Foi ótimo passar algum tempo com o Chef Brandon e aprender sobre sua conexão pessoal com o Golfo e como ele representa isso em seus menus nos locais da Centerplate em toda a Nova Orleans. Esperamos que, com o tempo, nós e todos vocês da região possamos experimentá-lo pessoalmente.

*Gravado em 18 de junho de 2020

Receitas

Peixe do Golfo grelhado com Choux de Maque de Milho de Lagosta e um Choux de Maque de Limão Beurre Blanc
Maque Choux é uma receita Cajun clássica de milho e pimentos refogados em graxa de bacon até ficarem macios e temperados com uma mistura de temperos Cajun. É um excelente prato do sul

Ingredientes

  • 2 (4 onças) filetes de caranga
  • 4 fatias de bacon picado
  • 3 xícaras de milho cerca de 4 espigas
  • 1 cebola amarela média picada (cerca de 1 xícara)
  • 1 pimentão vermelho picado (tamanho médio, cerca de 1 xícara)
  • 1 pimenta jalapeno picada
  • 1 colher de sopa de temperos Cajun
  • 1/2 molho de salsa italiana de folhas planas
  • 1 molho de cebolinha
  • ½ xícara de creme de leite
  • ½ pedaço de manteiga sem sal

Instruções

Aqueça duas colheres de sopa de azeite em uma frigideira grande ou antiaderente em fogo médio-alto. Tempere o peixe com sal e pimenta. Adicione os filés à panela e cozinhe por cerca de quatro minutos de cada lado ou até o peixe lascar quando uma faca é inserida. Retire da panela e reserve.

Aqueça uma panela grande em fogo médio e adicione o bacon. Cozinhe o bacon até que fique bem crocante.

Misture a cebola, o pimentão e os temperos de Cajun. Cozinhe até amolecer, mexendo sempre, cerca de 10 minutos.

Adicione o creme de leite e reduza.

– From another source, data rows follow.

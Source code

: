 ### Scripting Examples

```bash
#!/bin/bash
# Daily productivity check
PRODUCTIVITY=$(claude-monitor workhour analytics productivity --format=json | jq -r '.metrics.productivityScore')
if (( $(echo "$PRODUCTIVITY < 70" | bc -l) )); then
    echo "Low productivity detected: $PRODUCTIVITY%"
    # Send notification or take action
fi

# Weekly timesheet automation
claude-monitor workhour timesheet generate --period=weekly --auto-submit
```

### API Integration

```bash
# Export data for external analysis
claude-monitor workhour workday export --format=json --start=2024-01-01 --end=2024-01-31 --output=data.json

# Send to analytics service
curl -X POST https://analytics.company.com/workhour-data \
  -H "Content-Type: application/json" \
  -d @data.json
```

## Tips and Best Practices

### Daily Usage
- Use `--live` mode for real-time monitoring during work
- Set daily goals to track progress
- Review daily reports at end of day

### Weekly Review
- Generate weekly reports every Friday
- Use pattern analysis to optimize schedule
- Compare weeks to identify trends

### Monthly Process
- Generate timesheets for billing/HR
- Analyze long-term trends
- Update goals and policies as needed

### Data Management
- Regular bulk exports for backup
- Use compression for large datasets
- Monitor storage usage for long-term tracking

Retire do fogo e adicione manteiga, ervas e cebolinha

Servir!

Manteiga de limão branco

Ingredientes

  • 1 ½ colheres de sopa de chalota picada
  • 1 folha de louro
  • 6 pimenta preta
  • ¼ xícara de vinagre de vinho branco
  • 2 colheres de sopa de vinho branco seco
  • ¼ xícara de creme de leite
  • 1 ½ xícaras de manteiga gelada, cortada em pedaços de 1,2 cm
  • ½ limão

Instruções

  • Passo 1
    Coloque a chalota, o limão, a folha de louro, os grãos de pimenta, o vinagre e o vinho em uma panela. Deixe ferver, reduza o fogo para médio e continue fervendo até restarem apenas 2 colheres de sopa de líquido.
  • Passo 2
    Despeje em creme de leite e leve para ferver; cozinhe até que o creme diminua pela metade. Aumente o fogo para médio-alto e bata rapidamente a manteiga, peça por peça, até derreter no creme e engrossar. Coe o molho através de um filtro de malha para remover os temperos. Sirva imediatamente.

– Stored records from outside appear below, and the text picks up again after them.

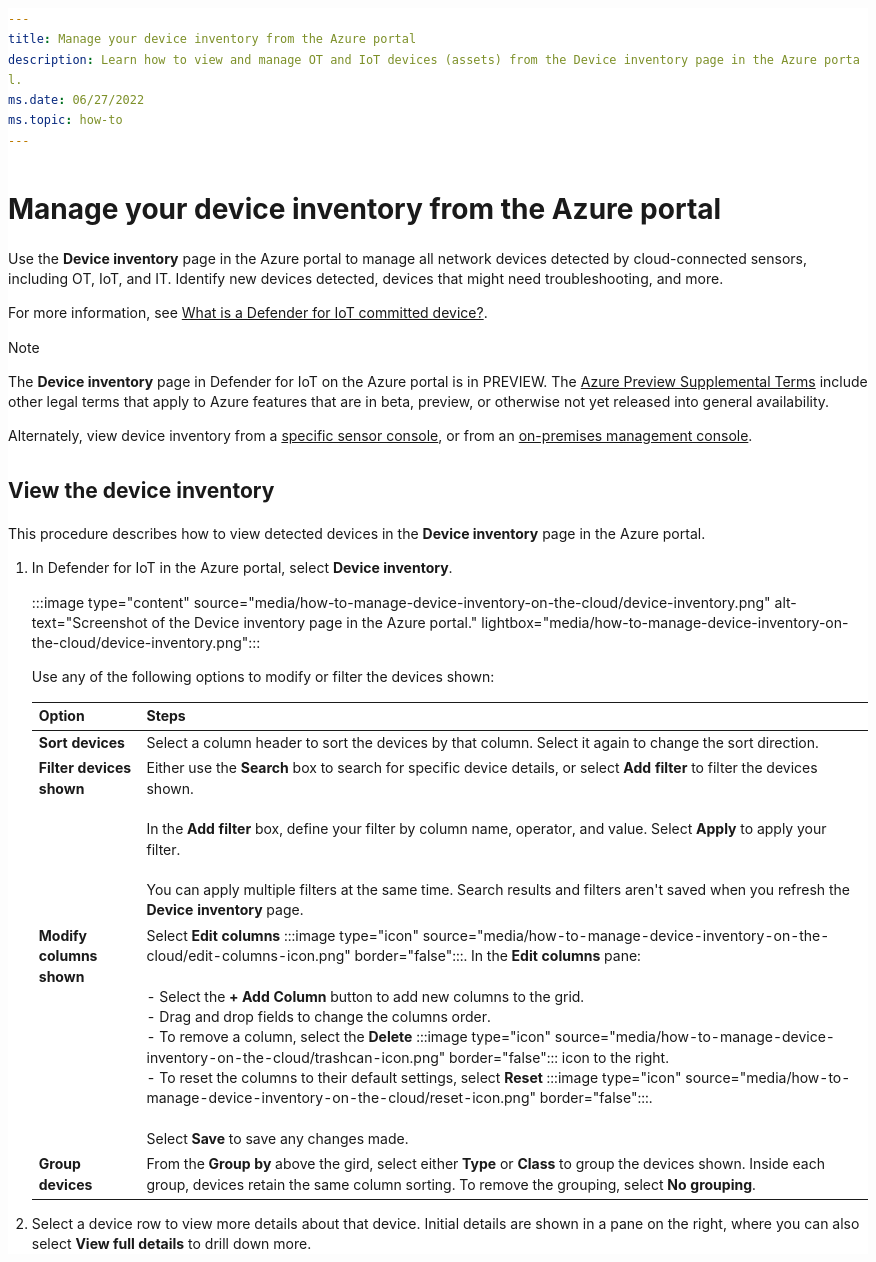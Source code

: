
 ```yaml
---
title: Manage your device inventory from the Azure portal
description: Learn how to view and manage OT and IoT devices (assets) from the Device inventory page in the Azure portal.
ms.date: 06/27/2022
ms.topic: how-to
---
```


# Manage your device inventory from the Azure portal

Use the **Device inventory** page in the Azure portal to manage all network devices detected by cloud-connected sensors, including OT, IoT, and IT. Identify new devices detected, devices that might need troubleshooting, and more.

For more information, see [What is a Defender for IoT committed device?](architecture.md#what-is-a-defender-for-iot-committed-device).

> [!NOTE]
> The **Device inventory** page in Defender for IoT on the Azure portal is in PREVIEW. The [Azure Preview Supplemental Terms](https://azure.microsoft.com/support/legal/preview-supplemental-terms/) include other legal terms that apply to Azure features that are in beta, preview, or otherwise not yet released into general availability.
>
> Alternately, view device inventory from a [specific sensor console](how-to-investigate-sensor-detections-in-a-device-inventory.md), or from an [on-premises management console](how-to-investigate-all-enterprise-sensor-detections-in-a-device-inventory.md).

## View the device inventory

This procedure describes how to view detected devices in the **Device inventory** page in the Azure portal.

1. In Defender for IoT in the Azure portal, select **Device inventory**.

    :::image type="content" source="media/how-to-manage-device-inventory-on-the-cloud/device-inventory.png" alt-text="Screenshot of the Device inventory page in the Azure portal." lightbox="media/how-to-manage-device-inventory-on-the-cloud/device-inventory.png":::

    Use any of the following options to modify or filter the devices shown:

    |Option  |Steps  |
    |---------|---------|
    | **Sort devices** | Select a column header to sort the devices by that column. Select it again to change the sort direction. |
    |**Filter devices shown**    |   Either use the **Search** box to search for specific device details, or select **Add filter** to filter the devices shown. <br><br>In the **Add filter** box, define your filter by column name, operator, and value. Select **Apply** to apply your filter.<br><br>You can apply multiple filters at the same time. Search results and filters aren't saved when you refresh the **Device inventory** page.|
    |**Modify columns shown**     |   Select **Edit columns** :::image type="icon" source="media/how-to-manage-device-inventory-on-the-cloud/edit-columns-icon.png" border="false":::. In the **Edit columns** pane:<br><br>        - Select the **+ Add Column** button to add new columns to the grid.<br>        - Drag and drop fields to change the columns order.<br>- To remove a column, select the **Delete** :::image type="icon" source="media/how-to-manage-device-inventory-on-the-cloud/trashcan-icon.png" border="false"::: icon to the right.<br>- To reset the columns to their default settings, select **Reset** :::image type="icon" source="media/how-to-manage-device-inventory-on-the-cloud/reset-icon.png" border="false":::.   <br><br>Select **Save** to save any changes made.  |
    | **Group devices** | From the **Group by** above the gird, select either **Type** or **Class** to group the devices shown. Inside each group, devices retain the same column sorting. To remove the grouping, select **No grouping**. |

1. Select a device row to view more details about that device. Initial details are shown in a pane on the right, where you can also select **View full details** to drill down more.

Salada de salada de lagosta frita

Ingredientes

  • Óleo vegetal, para fritar
  • 1/2 xícara de peixe sul-crocante do Zatarain’s®
  • Caudas de lagosta com casca de 1/2 quilo
  • 5 xícaras de repolho Napa
  • 1 xícara de repolho roxo
  • 1 xícara de cenoura ralada
  • 1/2 molho de salsa italiana de folhas planas
  • Vinagrete de Tabasco
    • 1 colher de chá de mostarda Dijon
    • 3⁄4 xícara de azeite
    • 2 colheres de chá de mel
    • Tabasco (tão quente quanto você quiser)
    • Sal e pimenta a gosto

Instruções

Despeje o óleo em uma frigideira pesada profunda, enchendo não mais que 1/3 cheio. Aqueça em fogo médio-alto a 350 ° F

Coloque Fish-Fri em um prato raso. Brasão de lagostins em Fish-Fri, um punhado de cada vez; sacuda o excesso. Frite em lotes em óleo quente 1 1/2 a 2 minutos ou até dourar. Escorra em papel toalha.

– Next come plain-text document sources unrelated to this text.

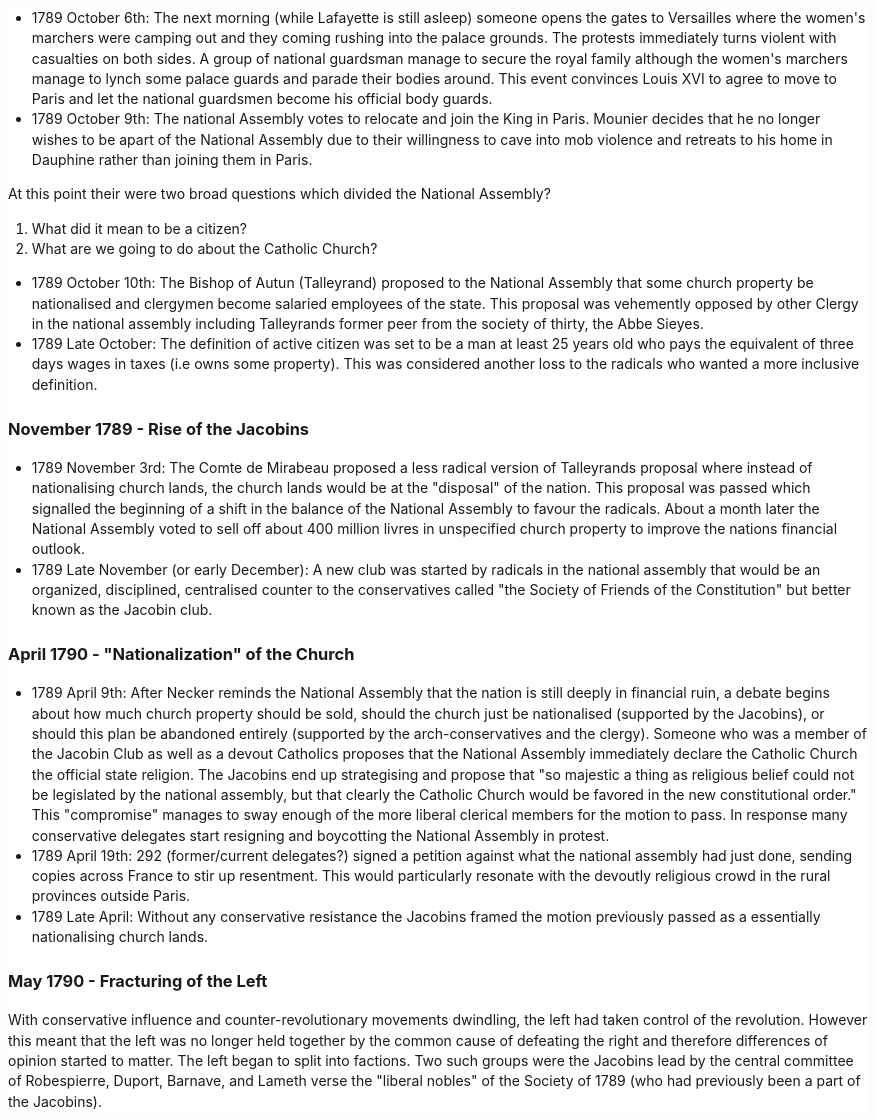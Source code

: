 - 1789 October 6th: The next morning (while Lafayette is still asleep) someone opens the gates to Versailles where the women's marchers were camping out and they coming rushing into the palace grounds. The protests immediately turns violent with casualties on both sides. A group of national guardsman manage to secure the royal family although the women's marchers manage to lynch some palace guards and parade their bodies around. This event convinces Louis XVI to agree to move to Paris and let the national guardsmen become his official body guards. 
- 1789 October 9th: The national Assembly votes to relocate and join the King in Paris. Mounier decides that he no longer wishes to be apart of the National Assembly due to their willingness to cave into mob violence and retreats to his home in Dauphine rather than joining them in Paris. 

At this point their were two broad questions which divided the National Assembly?
1. What did it mean to be a citizen? 
2. What are we going to do about the Catholic Church? 

- 1789 October 10th: The Bishop of Autun (Talleyrand) proposed to the National Assembly that some church property be nationalised and clergymen become salaried employees of the state.  This proposal was vehemently opposed by other Clergy in the national assembly including Talleyrands former peer from the society of thirty, the Abbe Sieyes. 
- 1789 Late October: The definition of active citizen was set to be a man at least 25 years old who pays the equivalent of three days wages in taxes (i.e owns some property). This was considered another loss to the radicals who wanted a more inclusive definition. 
### November 1789 - Rise of the Jacobins

- 1789 November 3rd: The Comte de Mirabeau proposed a less radical version of Talleyrands proposal where instead of nationalising church lands, the church lands would be at the "disposal" of the nation. This proposal was passed which signalled the beginning of a shift in the balance of the National Assembly to favour the radicals. About a month later the National Assembly voted to sell off about 400 million livres in unspecified church property to improve the nations financial outlook. 
- 1789 Late November (or early December): A new club was started by radicals in the national assembly that would be an organized, disciplined, centralised counter to the conservatives called "the Society of Friends of the Constitution" but better known as the Jacobin club.
### April 1790 - "Nationalization" of the Church

- 1789 April 9th: After Necker reminds the National Assembly that the nation is still deeply in financial ruin, a debate begins about how much church property should be sold, should the church just be nationalised (supported by the Jacobins), or should this plan be abandoned entirely (supported by the arch-conservatives and the clergy). Someone who was a member of the Jacobin Club as well as a devout Catholics proposes that the National Assembly immediately declare the Catholic Church the official state religion. The Jacobins end up strategising and propose that "so majestic a thing as religious belief could not be legislated by the national assembly, but that clearly the Catholic Church would be favored in the new constitutional order." This "compromise" manages to sway enough of the more liberal clerical members for the motion to pass. In response many conservative delegates start resigning and boycotting the National Assembly in protest. 
- 1789 April 19th: 292 (former/current delegates?) signed a petition against what the national assembly had just done, sending copies across France to stir up resentment. This would particularly resonate with the devoutly religious crowd in the rural provinces outside Paris. 
- 1789 Late April: Without any conservative resistance the Jacobins framed the motion previously passed as a essentially nationalising church lands. 

### May 1790 - Fracturing of the Left

With conservative influence and counter-revolutionary movements dwindling, the left had taken control of the revolution. However this meant that the left was no longer held together by the common cause of defeating the right and therefore differences of opinion started to matter. The left began to split into factions. Two such groups were the Jacobins lead by the central committee of Robespierre, Duport, Barnave, and Lameth verse the "liberal nobles" of the Society of 1789 (who had previously been a part of the Jacobins).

Misture repolho, cenoura e salsa italiana com vinagrete de Tabasco. Cubra com lagosta. Sirva imediatamente.

Recursos adicionais do Golfo

  • Os pescadores no Golfo e em todo o país continuam a sentir os impactos negativos da pandemia. Se você procura opções de frutos do mar sustentáveis ​​perto de você, confira os links abaixo para encontrar fornecedores perto de você.
  • Falamos sobre a comunidade e o papel que o Golfo e os frutos do mar criam em Nova Orleans. A comunidade negra tem sido e continua sendo vital na formação da identidade de Nova Orleans, e isso inclui culinária. Enquanto continuamos a protestar em apoio ao Black Lives Matter, queremos compartilhar alguns recursos, se você estiver na área de Nova Orleans, para apoiar restaurantes de propriedade de negros.
Nova Orleans Cooking Demo com o Chef Executivo da Placa Central Brandon Felder ...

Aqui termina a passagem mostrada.